Foreword

Capping half a decade of annual aspeers publications, this fifth issue speaks from a much different place than its predecessors. Included in EBSCOhost, present in hardcopies in many European libraries, based on a website which logs more international hits every year, and featuring the work of renowned artists alongside the work of young scholars, many of whom have gone on to successful academic careers and PhD programs, aspeers is an established part of the publishing landscape of American studies. We no longer ask nor seek to answer whether there is supply and demand for a graduate-level journal for European American studies.

This success is owed in large part to the continued dedication each editorial team has put into not only creating the best possible issue of aspeers but also thinking beyond the confines of the complex editorial tasks of their respective issues and creatively considering the direction of the project as a whole. Over time, aspeers has developed a structure which we feel is most likely to showcase the best work in graduate-level MA scholarship in Europe and to serve as a platform for international academic networking among young Americanists. Thus, this issue on American Food Cultures stays with the format of its immediate predecessor by offering a topical introduction, a professorial voice, a diverse art section, and two academic sections: one which concentrates on a specific topic and one which allows for academic submissions on any topic related to American studies. The steadily rising number of universities and countries from which our submissions originate indicates the productivity of this multifaceted format.
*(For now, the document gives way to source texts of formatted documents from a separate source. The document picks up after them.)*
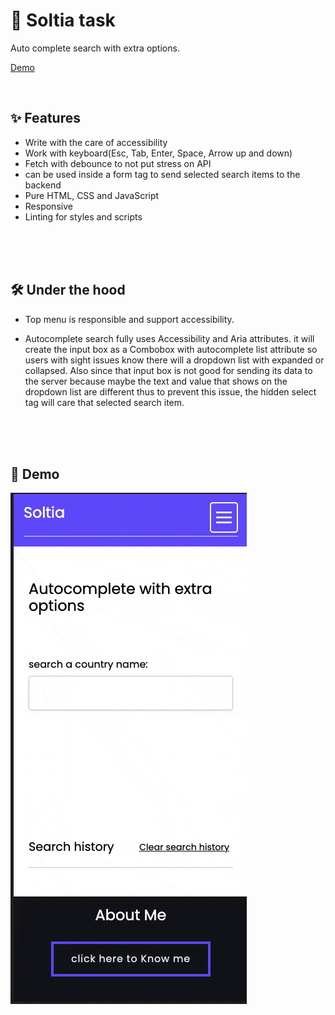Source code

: # 🚀 Soltia task

Auto complete search with extra options.

[Demo]()

<br>

## ✨ Features

- Write with the care of accessibility
- Work with keyboard(Esc, Tab, Enter, Space, Arrow up and down)
- Fetch with debounce to not put stress on API
- can be used inside a form tag to send selected search items to the backend
- Pure HTML, CSS and JavaScript
- Responsive
- Linting for styles and scripts

<br>
<br>
<br>

## 🛠 Under the hood
- Top menu is responsible and support accessibility.

- Autocomplete search fully uses Accessibility and Aria attributes. it will create the input box as a Combobox with autocomplete list attribute so users with sight issues know there will
a dropdown list with expanded or collapsed.
Also since that input box is not good for sending its data to the server because maybe the text and value
that shows on the dropdown list are different thus to prevent this issue, the hidden select tag will care that selected search item.

<br>
<br>
<br>
  
## 🎦 Demo
![](demo.gif)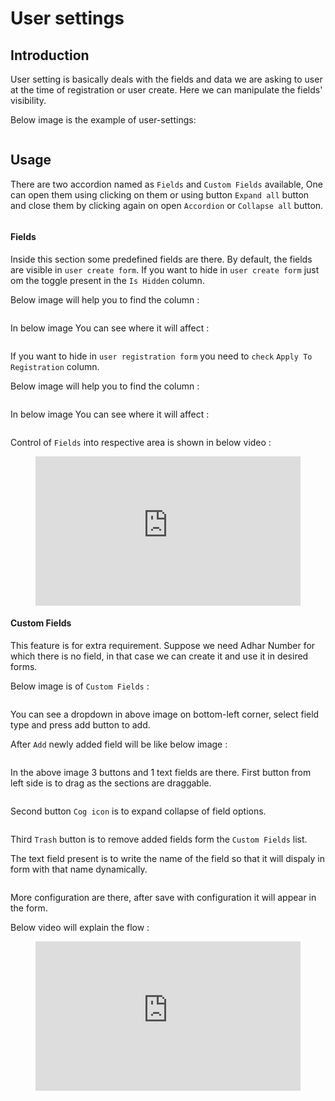 # User settings

[comment]: <> ([[toc]])

## Introduction
User setting is basically deals with the fields and data we are asking to user at the time of registration or user create. Here we can manipulate the fields' visibility.

Below image is the example of user-settings:

<img :src="$withBase('/images/user-settings-1.png')">

## Usage

There are two accordion named as `Fields` and `Custom Fields` available, 
One can open them using clicking on them or using button `Expand all` button and close them by clicking again on open `Accordion` or `Collapse all` button. 

<img :src="$withBase('/images/user-settings-2.png')">

#### Fields

Inside this section some predefined fields are there. By default, the fields are visible in `user create form`.
If you want to hide in `user create form` just om the toggle present in the `Is Hidden` column.

Below image will help you to find the column :

<img :src="$withBase('/images/user-settings-3.png')">

In below image You can see where it will affect  :

<img :src="$withBase('/images/user-settings-4.png')">

If you want to hide in `user registration form` you need to `check` `Apply To Registration`
column.

Below image will help you to find the column :

<img :src="$withBase('/images/user-settings-5.png')">

In below image You can see where it will affect  :

<img :src="$withBase('/images/user-settings-6.png')">

Control of `Fields` into respective area is shown in below video :

<figure>
  <iframe src="https://img-v4.getdemo.dev/screenshot/chrome_7SPozdalzj.mp4" frameborder="0" allowfullscreen="true" style="width: 100%; aspect-ratio: 16/9;"> </iframe>
</figure>

#### Custom Fields

This feature is for extra requirement. Suppose we need Adhar Number for which there is no field, in that case we can create it and use it in desired forms.

Below image is of `Custom Fields` :

<img :src="$withBase('/images/user-settings-7.png')">

You can see a dropdown in above image on bottom-left corner, select field type and press add button to add.

After `Add` newly added field will be like below image :

<img :src="$withBase('/images/user-settings-8.png')">

In the above image 3 buttons and 1 text fields are there.
First button from left side is to drag as the sections are draggable.

<img :src="$withBase('/images/user-settings-9.png')">

Second button `Cog icon` is to expand collapse of field options.

<img :src="$withBase('/images/user-settings-10.png')">

Third `Trash` button is to remove added fields form the `Custom Fields` list.

The text field present is to write the name of the field so that it will dispaly in form with that name dynamically.

<img :src="$withBase('/images/user-settings-11.png')">

More configuration are there, after save with configuration it will appear in the form. 

Below video will explain the flow :

<figure>
  <iframe src="https://img-v4.getdemo.dev/screenshot/chrome_NJVUbFZDuA.mp4" frameborder="0" allowfullscreen="true" style="width: 100%; aspect-ratio: 16/9;"> </iframe>
</figure>

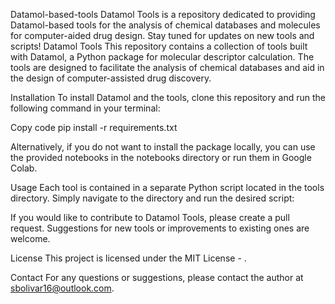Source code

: Datamol-based-tools
Datamol Tools is a repository dedicated to providing Datamol-based tools for the analysis of chemical databases and molecules for computer-aided drug design. Stay tuned for updates on new tools and scripts! Datamol Tools This repository contains a collection of tools built with Datamol, a Python package for molecular descriptor calculation. The tools are designed to facilitate the analysis of chemical databases and aid in the design of computer-assisted drug discovery.

Installation To install Datamol and the tools, clone this repository and run the following command in your terminal:

Copy code pip install -r requirements.txt

Alternatively, if you do not want to install the package locally, you can use the provided notebooks in the notebooks directory or run them in Google Colab.

Usage Each tool is contained in a separate Python script located in the tools directory. Simply navigate to the directory and run the desired script:

If you would like to contribute to Datamol Tools, please create a pull request. Suggestions for new tools or improvements to existing ones are welcome.

License This project is licensed under the MIT License - .

Contact For any questions or suggestions, please contact the author at sbolivar16@outlook.com.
While the format of this fifth issue follows that of the previous one, the continued growth of aspeers has brought tremendous changes to the project on many other levels. These changes are due, not least, to the high turnover involved in the journal’s design as a teaching project: Taught by a PhD student and realized by a group of first-year MA students, aspeers inherently deals with an unusually high rate of regular institutional change for a periodical, making it both highly adaptable and acutely conscious of the responsibilities involved in receiving the torch from the previous editorial team. The leitmotif of this year’s work, then, was sustainability, seeking ways in which the journal can continue growing at such a pace and still remain what, at its heart, it has always endeavored to be: a teaching and learning opportunity, a project-driven professional-skills class taught within the confines of one semester, and, most of all, a venue in which graduate level American studies scholarship in Europe is both conceptualized and performed as a form of interaction and cooperation which has editors and contributors literally work as peers. Many of the changes that were made to address this growth will not be immediately apparent in this issue itself, but they nevertheless were major steps to maintain the unique potential of the project throughout its development. A number of institutional changes were made which were designed to spread the organizational and teaching load on more shoulders. Perhaps the most significant change, however, was a modified selection process designed to handle the ever-rising submission numbers while granting the necessary time to fairly assess and thoroughly debate each submission and to provide detailed feedback for those articles chosen for possible publication.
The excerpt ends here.